Joan Thomas is part of the Windrush generation that came to Britain as the country sought to rebuild after the Second World War.
UK Prime Minister Theresa May met with Caribbean leaders and envoys, and told them "we are genuinely sorry for any anxiety that has been caused" over the harsh treatment of the Windrush generation.
The scandal over the mistreatment of Windrush immigrants from what had been British colonies has cast a shadow over the summit, which is supposed to strengthen Britain's ties to fellow Commonwealth countries as it prepares to leave the European Union.
Today some of the descendants of the Windrush Generation have been deemed "illegal immigrants" and have been asked to provide documentary evidence of their life in Britain, which they had not been previously required to keep and in some cases were threatened with deportation. The UK-EU agreement risks producing a new Windrush generation in the near future.
Most came with their parents in the 1950s and 1960s; some on board the HMT Empire Windrush, which docked at the port of Tilbury in June 1948 carrying 492 people from the West Indies.
What is happening to them?
Mr Bristol's lawyer, Jacqueline McKenzie, said: 'He would come into the office and say: 'Will I ever get my passport?' We saw him get more and more depressed and anxious.

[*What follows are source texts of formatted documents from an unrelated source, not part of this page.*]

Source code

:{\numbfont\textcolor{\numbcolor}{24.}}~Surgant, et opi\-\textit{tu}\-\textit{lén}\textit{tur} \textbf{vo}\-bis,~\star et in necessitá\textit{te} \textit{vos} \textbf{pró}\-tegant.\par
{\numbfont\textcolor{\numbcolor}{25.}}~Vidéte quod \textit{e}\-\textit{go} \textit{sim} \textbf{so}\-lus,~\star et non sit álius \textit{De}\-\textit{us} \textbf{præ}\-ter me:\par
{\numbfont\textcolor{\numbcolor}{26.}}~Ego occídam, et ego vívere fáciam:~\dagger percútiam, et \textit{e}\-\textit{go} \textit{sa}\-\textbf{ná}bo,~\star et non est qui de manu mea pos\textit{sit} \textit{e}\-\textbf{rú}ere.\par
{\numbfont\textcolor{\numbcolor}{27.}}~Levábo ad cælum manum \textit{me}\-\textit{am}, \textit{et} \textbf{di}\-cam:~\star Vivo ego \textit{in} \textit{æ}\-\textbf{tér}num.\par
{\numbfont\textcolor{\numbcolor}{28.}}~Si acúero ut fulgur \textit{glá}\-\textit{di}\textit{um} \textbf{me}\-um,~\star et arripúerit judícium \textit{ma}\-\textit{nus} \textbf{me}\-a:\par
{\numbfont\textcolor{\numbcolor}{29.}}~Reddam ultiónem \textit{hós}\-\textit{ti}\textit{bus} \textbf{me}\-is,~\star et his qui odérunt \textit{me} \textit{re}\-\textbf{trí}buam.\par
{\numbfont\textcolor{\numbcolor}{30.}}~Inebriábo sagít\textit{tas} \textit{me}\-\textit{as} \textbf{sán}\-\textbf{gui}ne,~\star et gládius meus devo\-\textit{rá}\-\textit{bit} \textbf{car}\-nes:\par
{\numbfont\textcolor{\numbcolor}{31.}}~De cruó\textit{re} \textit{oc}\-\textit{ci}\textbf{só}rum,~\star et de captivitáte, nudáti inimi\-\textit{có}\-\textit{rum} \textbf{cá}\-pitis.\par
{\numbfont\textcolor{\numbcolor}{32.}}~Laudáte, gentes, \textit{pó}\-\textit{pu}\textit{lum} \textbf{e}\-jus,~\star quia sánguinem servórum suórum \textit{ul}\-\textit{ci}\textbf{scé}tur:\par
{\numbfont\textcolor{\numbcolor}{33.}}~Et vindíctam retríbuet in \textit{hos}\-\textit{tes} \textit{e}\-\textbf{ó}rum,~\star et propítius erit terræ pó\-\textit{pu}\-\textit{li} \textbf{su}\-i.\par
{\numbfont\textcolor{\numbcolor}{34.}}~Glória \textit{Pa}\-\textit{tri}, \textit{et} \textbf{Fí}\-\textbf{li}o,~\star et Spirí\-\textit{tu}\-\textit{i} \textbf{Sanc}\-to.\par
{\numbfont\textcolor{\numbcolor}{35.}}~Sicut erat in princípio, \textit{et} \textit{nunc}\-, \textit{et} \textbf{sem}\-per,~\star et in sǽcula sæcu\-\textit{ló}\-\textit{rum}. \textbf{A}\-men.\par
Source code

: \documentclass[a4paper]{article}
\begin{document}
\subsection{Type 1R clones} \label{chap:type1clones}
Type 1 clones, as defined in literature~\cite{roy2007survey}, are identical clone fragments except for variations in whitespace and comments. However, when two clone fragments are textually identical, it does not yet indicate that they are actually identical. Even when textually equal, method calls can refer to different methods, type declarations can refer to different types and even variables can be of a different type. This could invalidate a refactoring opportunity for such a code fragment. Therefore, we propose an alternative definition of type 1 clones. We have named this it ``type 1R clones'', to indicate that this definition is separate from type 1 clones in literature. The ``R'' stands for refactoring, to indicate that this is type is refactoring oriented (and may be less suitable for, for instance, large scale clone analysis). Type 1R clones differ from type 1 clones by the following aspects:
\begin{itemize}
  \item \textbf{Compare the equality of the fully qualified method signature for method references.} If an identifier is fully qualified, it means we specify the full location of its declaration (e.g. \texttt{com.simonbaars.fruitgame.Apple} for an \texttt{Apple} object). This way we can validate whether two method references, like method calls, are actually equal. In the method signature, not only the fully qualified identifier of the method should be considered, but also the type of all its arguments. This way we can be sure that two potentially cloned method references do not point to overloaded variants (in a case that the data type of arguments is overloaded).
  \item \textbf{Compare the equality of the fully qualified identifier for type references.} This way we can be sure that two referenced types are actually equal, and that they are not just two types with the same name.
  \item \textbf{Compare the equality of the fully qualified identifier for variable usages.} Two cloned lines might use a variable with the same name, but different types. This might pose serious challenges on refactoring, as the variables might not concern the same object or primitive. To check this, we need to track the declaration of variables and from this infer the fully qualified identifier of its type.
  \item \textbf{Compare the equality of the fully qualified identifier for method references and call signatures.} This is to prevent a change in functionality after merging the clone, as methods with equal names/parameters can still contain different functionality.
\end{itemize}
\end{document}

It is unclear how many people belong to the Windrush Generation, since many of those who arrived as children travelled on parents' passports and never applied for travel documents - but they are thought to be in their thousands.
But those who failed to get their papers in order are now being treated as illegal, which limits their access to work and healthcare and puts them at risk of deportation if they can not provide evidence of their life in Britain. In 2017, he lost his job at a school where he had worked for more than 15 years.
His daughter Samantha Barnes-Garner said the problem started in 2013, when she booked flights for her father to return to the United Kingdom and he was told at check-in that his indefinite leave to remain was invalid. "To take someone out and just throw them out, like they had no worth", Braithwaite said.
Irrespective of whatever statutory or treaty provisions are ultimately put in place following Brexit, the Irish in Britain have reason to be concerned that bureaucratic policy and political posturing will make Britain an increasingly hostile environment, even for long-term immigrants, and even for the Irish.
In recent months, the British media has been reporting about a growing number of similar cases.
In November past year, he was detained again and booked on a plane to Jamaica two days later.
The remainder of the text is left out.